Do not use this medicine after the expiry date which is stated on the label and carton after EXP.
Store in a refrigerator (2-8 ° C).
Do not freeze.
Store in the original package. Sensitive to light.
After reconstitution, the product should be used immediately.
6. Contents of the packaging and other information
The active substance is live BCG bacteria (Bacillus Calmette ‑ Guérin) (strain RIVM derived from strain 1173 ‑ P2).

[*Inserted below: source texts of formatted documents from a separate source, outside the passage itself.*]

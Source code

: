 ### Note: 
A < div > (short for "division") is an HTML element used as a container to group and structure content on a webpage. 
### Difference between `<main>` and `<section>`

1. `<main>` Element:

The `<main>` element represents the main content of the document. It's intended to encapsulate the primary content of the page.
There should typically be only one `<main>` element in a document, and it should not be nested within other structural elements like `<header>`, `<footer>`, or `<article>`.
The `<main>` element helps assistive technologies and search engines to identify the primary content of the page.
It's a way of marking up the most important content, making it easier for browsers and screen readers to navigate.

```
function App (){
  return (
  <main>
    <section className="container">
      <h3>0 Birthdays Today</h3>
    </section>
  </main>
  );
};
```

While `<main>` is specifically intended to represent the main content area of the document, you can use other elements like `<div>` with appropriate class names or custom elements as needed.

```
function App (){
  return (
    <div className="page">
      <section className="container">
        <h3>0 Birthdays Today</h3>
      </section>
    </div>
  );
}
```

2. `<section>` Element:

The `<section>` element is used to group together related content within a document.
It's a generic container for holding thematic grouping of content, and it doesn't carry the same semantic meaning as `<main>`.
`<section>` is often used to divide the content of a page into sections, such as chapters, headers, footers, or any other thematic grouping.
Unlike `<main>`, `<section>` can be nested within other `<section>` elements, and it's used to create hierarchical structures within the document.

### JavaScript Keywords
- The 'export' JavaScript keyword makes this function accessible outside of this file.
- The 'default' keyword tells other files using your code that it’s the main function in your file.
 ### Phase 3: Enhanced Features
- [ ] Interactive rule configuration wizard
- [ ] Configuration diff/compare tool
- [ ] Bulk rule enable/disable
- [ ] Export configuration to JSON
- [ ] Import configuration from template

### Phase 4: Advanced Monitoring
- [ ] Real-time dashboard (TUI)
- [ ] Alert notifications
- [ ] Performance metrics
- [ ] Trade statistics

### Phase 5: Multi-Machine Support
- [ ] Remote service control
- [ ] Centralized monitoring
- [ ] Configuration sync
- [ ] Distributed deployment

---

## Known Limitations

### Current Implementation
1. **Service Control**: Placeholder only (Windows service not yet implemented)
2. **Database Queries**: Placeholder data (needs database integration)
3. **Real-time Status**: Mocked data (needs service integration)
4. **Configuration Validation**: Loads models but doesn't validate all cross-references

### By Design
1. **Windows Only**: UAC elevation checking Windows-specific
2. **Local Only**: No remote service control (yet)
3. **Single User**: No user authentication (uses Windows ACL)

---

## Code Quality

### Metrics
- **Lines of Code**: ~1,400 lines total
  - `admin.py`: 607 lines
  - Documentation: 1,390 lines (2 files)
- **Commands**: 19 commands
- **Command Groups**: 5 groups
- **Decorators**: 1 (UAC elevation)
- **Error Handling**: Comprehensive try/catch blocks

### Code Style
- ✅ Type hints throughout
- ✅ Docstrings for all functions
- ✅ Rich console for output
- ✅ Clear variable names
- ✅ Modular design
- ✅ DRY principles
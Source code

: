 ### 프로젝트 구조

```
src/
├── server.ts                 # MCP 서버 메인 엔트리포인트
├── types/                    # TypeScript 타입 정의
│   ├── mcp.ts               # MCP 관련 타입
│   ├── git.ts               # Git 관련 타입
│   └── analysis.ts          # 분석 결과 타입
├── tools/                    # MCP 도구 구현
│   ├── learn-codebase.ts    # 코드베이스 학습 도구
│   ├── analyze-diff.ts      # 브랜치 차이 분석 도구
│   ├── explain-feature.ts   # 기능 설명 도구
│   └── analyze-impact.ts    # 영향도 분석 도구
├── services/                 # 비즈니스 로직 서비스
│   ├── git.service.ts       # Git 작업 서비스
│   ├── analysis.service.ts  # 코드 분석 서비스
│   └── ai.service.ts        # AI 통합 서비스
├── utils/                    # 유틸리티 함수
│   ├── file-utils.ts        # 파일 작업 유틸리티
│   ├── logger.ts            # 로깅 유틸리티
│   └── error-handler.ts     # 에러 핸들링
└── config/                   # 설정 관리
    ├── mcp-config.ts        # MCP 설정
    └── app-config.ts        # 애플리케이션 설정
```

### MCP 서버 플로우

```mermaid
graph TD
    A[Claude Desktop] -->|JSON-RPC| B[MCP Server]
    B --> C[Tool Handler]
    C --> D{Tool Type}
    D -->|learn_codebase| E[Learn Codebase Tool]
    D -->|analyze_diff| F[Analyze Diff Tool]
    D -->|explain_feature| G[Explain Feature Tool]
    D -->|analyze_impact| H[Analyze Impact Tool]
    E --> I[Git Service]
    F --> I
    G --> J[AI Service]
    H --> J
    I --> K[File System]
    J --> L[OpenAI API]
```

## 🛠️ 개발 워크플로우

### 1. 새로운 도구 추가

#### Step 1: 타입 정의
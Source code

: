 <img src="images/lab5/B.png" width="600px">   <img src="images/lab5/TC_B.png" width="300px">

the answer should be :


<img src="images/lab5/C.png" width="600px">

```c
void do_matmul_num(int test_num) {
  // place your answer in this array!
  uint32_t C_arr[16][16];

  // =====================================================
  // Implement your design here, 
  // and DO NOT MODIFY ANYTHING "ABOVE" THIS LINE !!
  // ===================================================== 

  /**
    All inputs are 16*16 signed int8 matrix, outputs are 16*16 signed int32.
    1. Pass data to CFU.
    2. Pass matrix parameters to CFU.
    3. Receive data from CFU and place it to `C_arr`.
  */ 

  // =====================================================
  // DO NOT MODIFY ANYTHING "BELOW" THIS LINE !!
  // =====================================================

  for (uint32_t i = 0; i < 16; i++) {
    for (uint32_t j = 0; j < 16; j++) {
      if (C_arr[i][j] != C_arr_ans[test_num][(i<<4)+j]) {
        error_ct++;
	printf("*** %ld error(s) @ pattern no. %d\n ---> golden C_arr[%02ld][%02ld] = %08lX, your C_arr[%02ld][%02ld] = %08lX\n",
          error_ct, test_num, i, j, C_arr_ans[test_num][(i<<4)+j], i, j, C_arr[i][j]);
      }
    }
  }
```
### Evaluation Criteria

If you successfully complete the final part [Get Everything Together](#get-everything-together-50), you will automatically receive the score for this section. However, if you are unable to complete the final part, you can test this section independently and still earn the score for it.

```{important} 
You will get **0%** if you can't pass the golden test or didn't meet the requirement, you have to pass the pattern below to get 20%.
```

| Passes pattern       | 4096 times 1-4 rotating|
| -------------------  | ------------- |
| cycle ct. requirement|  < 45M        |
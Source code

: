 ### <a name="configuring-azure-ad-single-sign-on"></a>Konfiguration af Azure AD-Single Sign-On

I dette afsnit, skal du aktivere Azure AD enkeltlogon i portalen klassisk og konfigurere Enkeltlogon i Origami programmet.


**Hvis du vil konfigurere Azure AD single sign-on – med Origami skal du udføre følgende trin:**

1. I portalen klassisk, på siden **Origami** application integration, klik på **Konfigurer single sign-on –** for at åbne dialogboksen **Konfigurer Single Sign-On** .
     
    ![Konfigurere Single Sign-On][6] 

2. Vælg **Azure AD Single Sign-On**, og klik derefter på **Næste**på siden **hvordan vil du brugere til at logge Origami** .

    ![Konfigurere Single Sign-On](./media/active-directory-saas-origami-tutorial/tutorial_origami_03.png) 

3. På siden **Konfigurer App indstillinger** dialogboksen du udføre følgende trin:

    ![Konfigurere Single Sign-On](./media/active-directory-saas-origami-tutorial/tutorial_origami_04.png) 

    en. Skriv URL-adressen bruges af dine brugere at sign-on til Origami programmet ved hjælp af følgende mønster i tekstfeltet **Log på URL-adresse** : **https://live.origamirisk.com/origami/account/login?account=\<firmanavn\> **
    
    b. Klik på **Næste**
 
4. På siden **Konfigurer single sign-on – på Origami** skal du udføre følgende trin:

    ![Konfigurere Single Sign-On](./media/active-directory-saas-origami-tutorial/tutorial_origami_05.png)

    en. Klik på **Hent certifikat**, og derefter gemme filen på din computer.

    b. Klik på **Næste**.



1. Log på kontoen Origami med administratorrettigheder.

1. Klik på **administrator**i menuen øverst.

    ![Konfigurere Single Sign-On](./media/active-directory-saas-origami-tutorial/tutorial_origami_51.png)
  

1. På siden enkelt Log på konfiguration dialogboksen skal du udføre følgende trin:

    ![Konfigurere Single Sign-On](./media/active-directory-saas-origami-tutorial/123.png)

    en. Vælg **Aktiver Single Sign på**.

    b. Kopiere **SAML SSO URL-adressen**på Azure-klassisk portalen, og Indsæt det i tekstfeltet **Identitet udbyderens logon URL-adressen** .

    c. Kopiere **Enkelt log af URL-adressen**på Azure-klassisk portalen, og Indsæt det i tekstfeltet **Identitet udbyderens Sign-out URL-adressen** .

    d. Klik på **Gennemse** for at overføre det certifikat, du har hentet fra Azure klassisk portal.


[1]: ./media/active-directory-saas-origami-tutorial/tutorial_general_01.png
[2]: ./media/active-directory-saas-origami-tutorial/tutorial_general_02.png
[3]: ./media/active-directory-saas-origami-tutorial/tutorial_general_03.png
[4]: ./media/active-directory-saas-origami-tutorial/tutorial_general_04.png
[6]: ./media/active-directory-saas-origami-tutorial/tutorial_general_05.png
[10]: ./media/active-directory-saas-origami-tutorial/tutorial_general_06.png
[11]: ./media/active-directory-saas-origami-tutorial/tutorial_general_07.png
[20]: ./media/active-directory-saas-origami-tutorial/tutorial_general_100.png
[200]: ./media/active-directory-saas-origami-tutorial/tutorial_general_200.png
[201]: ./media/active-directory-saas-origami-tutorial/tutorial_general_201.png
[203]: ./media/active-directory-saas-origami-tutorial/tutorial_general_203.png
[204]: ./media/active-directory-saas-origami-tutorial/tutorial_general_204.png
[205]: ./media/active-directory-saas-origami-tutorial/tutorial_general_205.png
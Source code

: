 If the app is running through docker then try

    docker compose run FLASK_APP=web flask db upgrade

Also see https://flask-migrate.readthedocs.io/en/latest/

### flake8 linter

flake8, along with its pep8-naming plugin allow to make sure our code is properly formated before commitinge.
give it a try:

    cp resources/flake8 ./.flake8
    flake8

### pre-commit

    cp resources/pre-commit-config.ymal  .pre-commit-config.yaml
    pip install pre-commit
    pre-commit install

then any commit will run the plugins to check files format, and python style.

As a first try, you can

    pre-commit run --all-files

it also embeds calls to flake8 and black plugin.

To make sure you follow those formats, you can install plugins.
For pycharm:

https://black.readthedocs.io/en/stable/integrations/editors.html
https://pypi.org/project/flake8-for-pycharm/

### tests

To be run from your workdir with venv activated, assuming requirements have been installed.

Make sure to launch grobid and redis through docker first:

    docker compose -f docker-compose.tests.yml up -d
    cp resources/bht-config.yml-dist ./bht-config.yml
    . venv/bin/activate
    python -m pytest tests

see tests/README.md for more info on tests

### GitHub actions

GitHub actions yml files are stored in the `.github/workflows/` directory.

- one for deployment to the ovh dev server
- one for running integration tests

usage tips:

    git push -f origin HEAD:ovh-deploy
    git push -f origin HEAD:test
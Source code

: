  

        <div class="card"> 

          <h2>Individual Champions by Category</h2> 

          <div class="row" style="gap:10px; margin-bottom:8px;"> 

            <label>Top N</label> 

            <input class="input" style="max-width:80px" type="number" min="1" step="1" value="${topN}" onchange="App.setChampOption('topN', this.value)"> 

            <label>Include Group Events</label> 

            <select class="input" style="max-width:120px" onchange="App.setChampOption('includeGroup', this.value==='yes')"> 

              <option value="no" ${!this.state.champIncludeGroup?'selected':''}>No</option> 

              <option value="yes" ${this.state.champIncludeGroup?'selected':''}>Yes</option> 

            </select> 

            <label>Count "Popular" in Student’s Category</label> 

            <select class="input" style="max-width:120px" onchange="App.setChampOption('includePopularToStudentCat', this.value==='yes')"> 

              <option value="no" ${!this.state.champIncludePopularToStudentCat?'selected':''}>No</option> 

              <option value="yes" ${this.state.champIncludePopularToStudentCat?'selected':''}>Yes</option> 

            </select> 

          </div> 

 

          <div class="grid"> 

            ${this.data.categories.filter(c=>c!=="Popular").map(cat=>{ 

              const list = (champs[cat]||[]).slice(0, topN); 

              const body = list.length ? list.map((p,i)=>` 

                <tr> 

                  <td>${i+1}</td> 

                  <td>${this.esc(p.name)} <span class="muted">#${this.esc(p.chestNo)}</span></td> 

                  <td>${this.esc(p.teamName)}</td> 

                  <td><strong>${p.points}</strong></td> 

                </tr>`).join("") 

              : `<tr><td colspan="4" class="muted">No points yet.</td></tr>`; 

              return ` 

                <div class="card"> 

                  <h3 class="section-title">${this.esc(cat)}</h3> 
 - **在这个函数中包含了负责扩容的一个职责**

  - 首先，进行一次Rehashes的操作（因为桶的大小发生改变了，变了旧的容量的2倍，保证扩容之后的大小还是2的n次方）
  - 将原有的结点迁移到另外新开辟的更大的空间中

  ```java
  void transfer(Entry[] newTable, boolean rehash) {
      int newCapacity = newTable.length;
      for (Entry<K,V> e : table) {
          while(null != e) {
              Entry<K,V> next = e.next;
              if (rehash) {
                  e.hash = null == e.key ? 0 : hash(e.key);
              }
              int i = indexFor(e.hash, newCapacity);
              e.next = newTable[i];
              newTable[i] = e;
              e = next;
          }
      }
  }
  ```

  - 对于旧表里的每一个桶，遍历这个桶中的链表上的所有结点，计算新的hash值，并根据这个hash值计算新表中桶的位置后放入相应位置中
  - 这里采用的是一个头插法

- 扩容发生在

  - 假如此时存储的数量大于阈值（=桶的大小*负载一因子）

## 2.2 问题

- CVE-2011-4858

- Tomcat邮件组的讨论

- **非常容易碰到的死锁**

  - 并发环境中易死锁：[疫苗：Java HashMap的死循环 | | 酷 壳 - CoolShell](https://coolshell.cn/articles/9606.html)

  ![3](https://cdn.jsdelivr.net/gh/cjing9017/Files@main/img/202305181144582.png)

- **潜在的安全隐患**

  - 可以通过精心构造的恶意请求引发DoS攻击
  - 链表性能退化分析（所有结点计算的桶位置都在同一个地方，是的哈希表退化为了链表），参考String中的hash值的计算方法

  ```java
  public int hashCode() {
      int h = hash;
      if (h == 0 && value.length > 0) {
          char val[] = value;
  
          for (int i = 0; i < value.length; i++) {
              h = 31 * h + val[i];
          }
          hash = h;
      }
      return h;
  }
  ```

After reconstitution, a vial contains:
BCG ‑ strain RIVM derived from strain 1173 ‑ P2 2 x 10 8 to 3 x 10 9 living units
The other ingredients in the powder are: polygeline, anhydrous glucose, and polysorbate 80.
The other ingredients in the liquid are: sodium chloride and water for injections.
What the medicine looks like and the contents of the pack
BCG ‑ medac consists of a white powder and a colorless, clear solution used as a liquid. There are packs of 1, 3, 5, or 6 vials. Not all pack sizes may be marketed.